◆ Your instructions
Select all lines holding the word "Features" from the entries that follow.

Start of Block

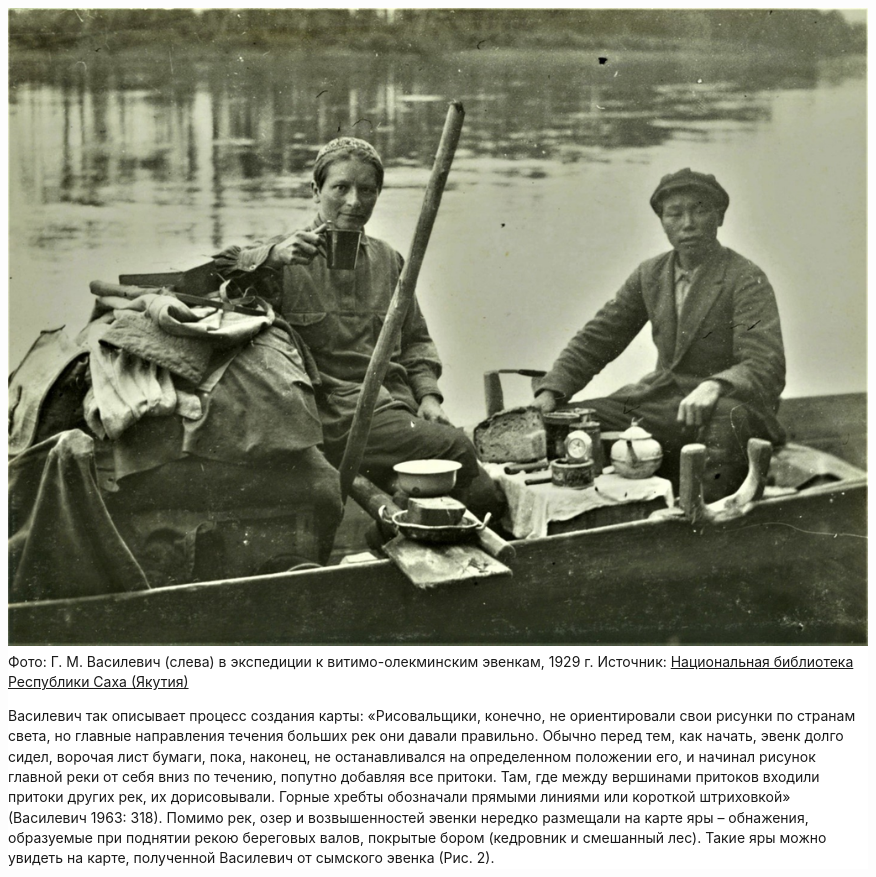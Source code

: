 ![](/assets/Picture2.jpg)
Фото: Г. М. Василевич (слева) в экспедиции к витимо-олекминским эвенкам, 1929 г. Источник: [Национальная библиотека Республики Саха (Якутия)](https://nlrs.ru/)

Василевич так описывает процесс создания карты: «Рисовальщики, конечно, не ориентировали свои рисунки по странам света, но главные направления течения больших рек они давали правильно. Обычно перед тем, как начать, эвенк долго сидел, ворочая лист бумаги, пока, наконец, не останавливался на определенном положении его, и начинал рисунок главной реки от себя вниз по течению, попутно добавляя все притоки. Там, где между вершинами притоков входили притоки других рек, их дорисовывали. Горные хребты обозначали прямыми линиями или короткой штриховкой» (Василевич 1963: 318). Помимо рек, озер и возвышенностей эвенки нередко размещали на карте яры – обнажения, образуемые при поднятии рекою береговых валов, покрытые бором (кедровник и смешанный лес). Такие яры можно увидеть на карте, полученной Василевич от сымского эвенка (Рис. 2).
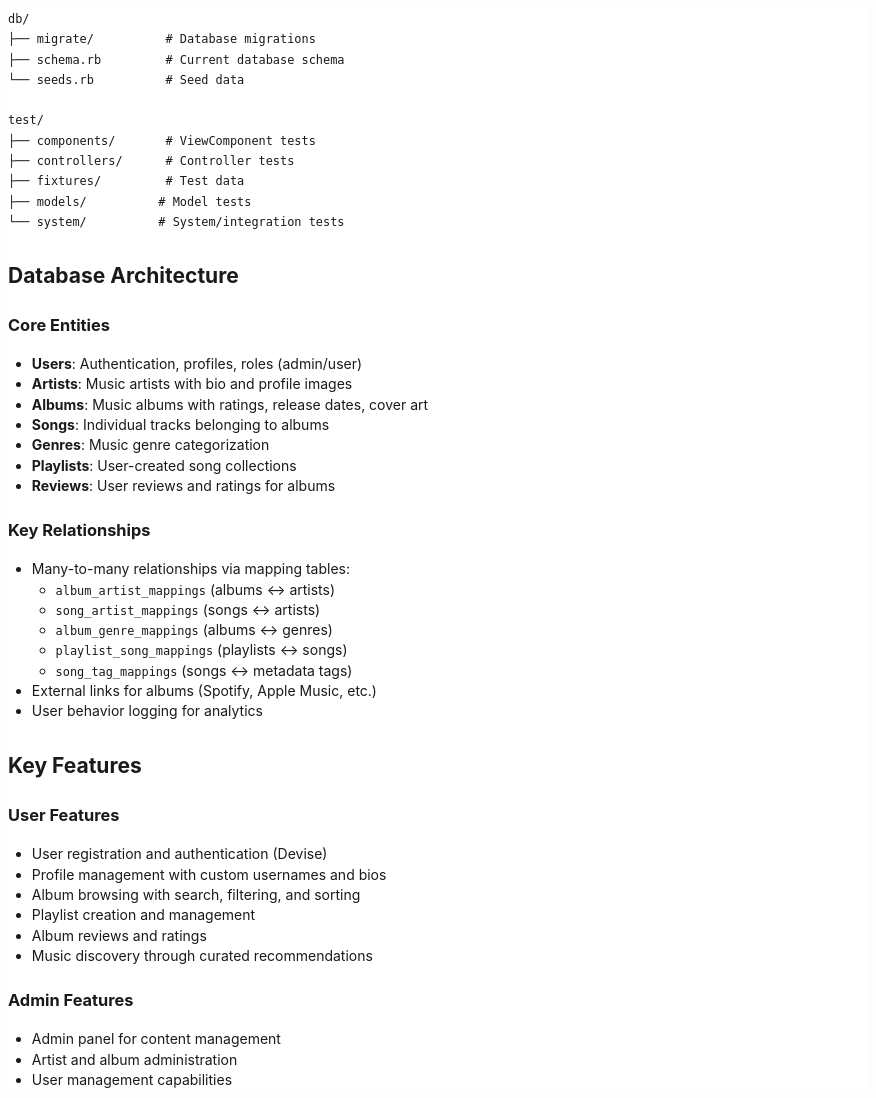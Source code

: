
 ```
db/
├── migrate/          # Database migrations
├── schema.rb         # Current database schema
└── seeds.rb          # Seed data

test/
├── components/       # ViewComponent tests
├── controllers/      # Controller tests
├── fixtures/         # Test data
├── models/          # Model tests
└── system/          # System/integration tests
```

## Database Architecture

### Core Entities
- **Users**: Authentication, profiles, roles (admin/user)
- **Artists**: Music artists with bio and profile images
- **Albums**: Music albums with ratings, release dates, cover art
- **Songs**: Individual tracks belonging to albums
- **Genres**: Music genre categorization
- **Playlists**: User-created song collections
- **Reviews**: User reviews and ratings for albums

### Key Relationships
- Many-to-many relationships via mapping tables:
  - `album_artist_mappings` (albums ↔ artists)
  - `song_artist_mappings` (songs ↔ artists)
  - `album_genre_mappings` (albums ↔ genres)
  - `playlist_song_mappings` (playlists ↔ songs)
  - `song_tag_mappings` (songs ↔ metadata tags)
- External links for albums (Spotify, Apple Music, etc.)
- User behavior logging for analytics

## Key Features

### User Features
- User registration and authentication (Devise)
- Profile management with custom usernames and bios
- Album browsing with search, filtering, and sorting
- Playlist creation and management
- Album reviews and ratings
- Music discovery through curated recommendations

### Admin Features
- Admin panel for content management
- Artist and album administration
- User management capabilities
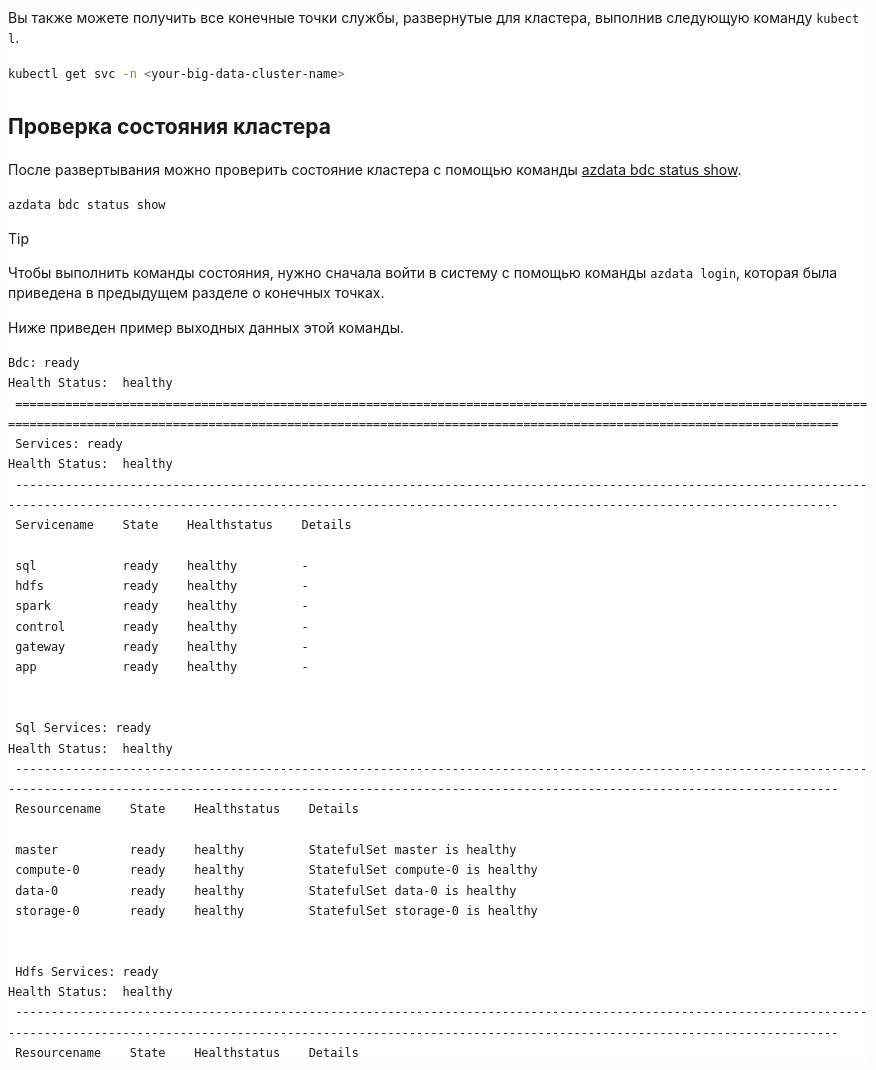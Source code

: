 Вы также можете получить все конечные точки службы, развернутые для кластера, выполнив следующую команду `kubectl`.

```bash
kubectl get svc -n <your-big-data-cluster-name>
```

## <a name="verify-the-cluster-status"></a><a id="status"></a> Проверка состояния кластера

После развертывания можно проверить состояние кластера с помощью команды [azdata bdc status show](../azdata/reference/reference-azdata-bdc-status.md).

```bash
azdata bdc status show
```

> [!TIP]
> Чтобы выполнить команды состояния, нужно сначала войти в систему с помощью команды `azdata login`, которая была приведена в предыдущем разделе о конечных точках.

Ниже приведен пример выходных данных этой команды.

```output
Bdc: ready                                                                                                                                                                                                          Health Status:  healthy
 ===========================================================================================================================================================================================================================================
 Services: ready                                                                                                                                                                                                     Health Status:  healthy
 -------------------------------------------------------------------------------------------------------------------------------------------------------------------------------------------------------------------------------------------
 Servicename    State    Healthstatus    Details

 sql            ready    healthy         -
 hdfs           ready    healthy         -
 spark          ready    healthy         -
 control        ready    healthy         -
 gateway        ready    healthy         -
 app            ready    healthy         -


 Sql Services: ready                                                                                                                                                                                                 Health Status:  healthy
 -------------------------------------------------------------------------------------------------------------------------------------------------------------------------------------------------------------------------------------------
 Resourcename    State    Healthstatus    Details

 master          ready    healthy         StatefulSet master is healthy
 compute-0       ready    healthy         StatefulSet compute-0 is healthy
 data-0          ready    healthy         StatefulSet data-0 is healthy
 storage-0       ready    healthy         StatefulSet storage-0 is healthy


 Hdfs Services: ready                                                                                                                                                                                                Health Status:  healthy
 -------------------------------------------------------------------------------------------------------------------------------------------------------------------------------------------------------------------------------------------
 Resourcename    State    Healthstatus    Details
```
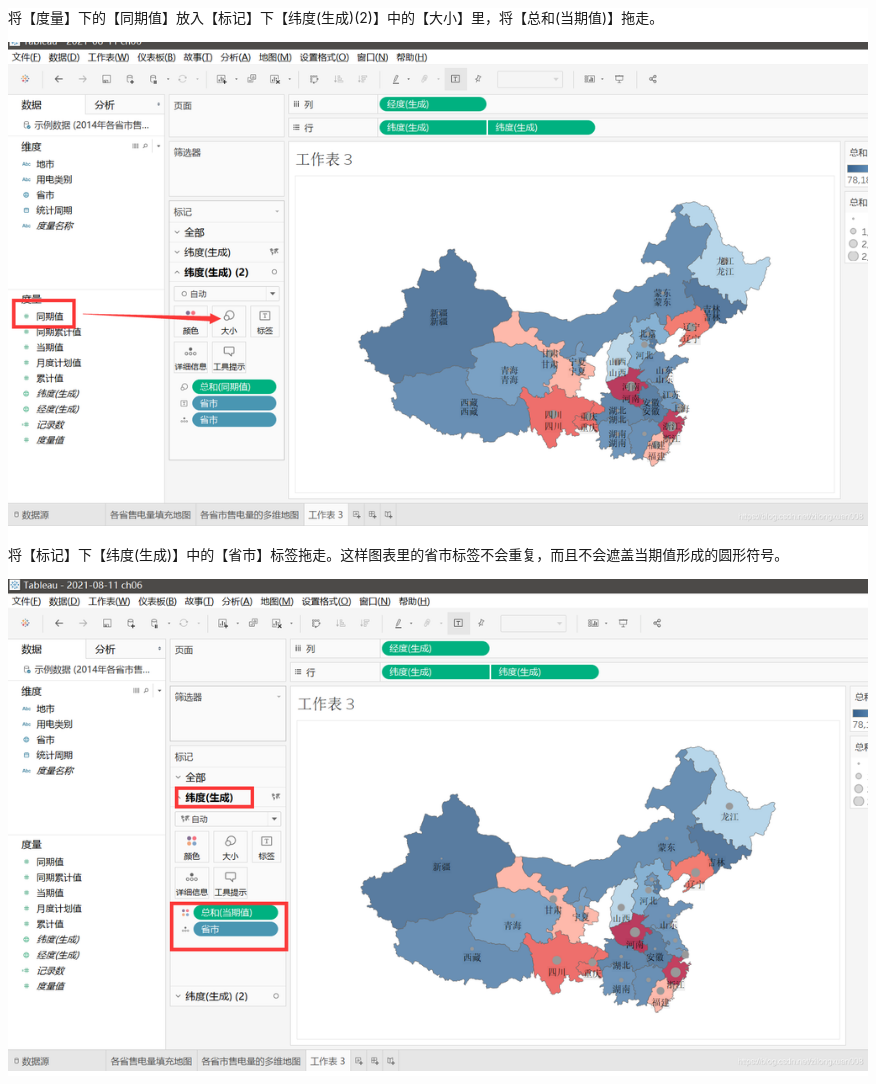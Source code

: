 将【度量】下的【同期值】放入【标记】下【纬度(生成)(2)】中的【大小】里，将【总和(当期值)】拖走。

![Tableau%20%E5%85%AD%E3%80%81%209b720/db852b1d862d406fac2d9c5163af7664.png](Tableau%20%E5%85%AD%E3%80%81%209b720/db852b1d862d406fac2d9c5163af7664.png)

将【标记】下【纬度(生成)】中的【省市】标签拖走。这样图表里的省市标签不会重复，而且不会遮盖当期值形成的圆形符号。

![Tableau%20%E5%85%AD%E3%80%81%209b720/3b0693a3620a4109bbc54e60fd382359.png](Tableau%20%E5%85%AD%E3%80%81%209b720/3b0693a3620a4109bbc54e60fd382359.png)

End of Block

◆ Answer for the task
## Key Features
### User Features
### Admin Features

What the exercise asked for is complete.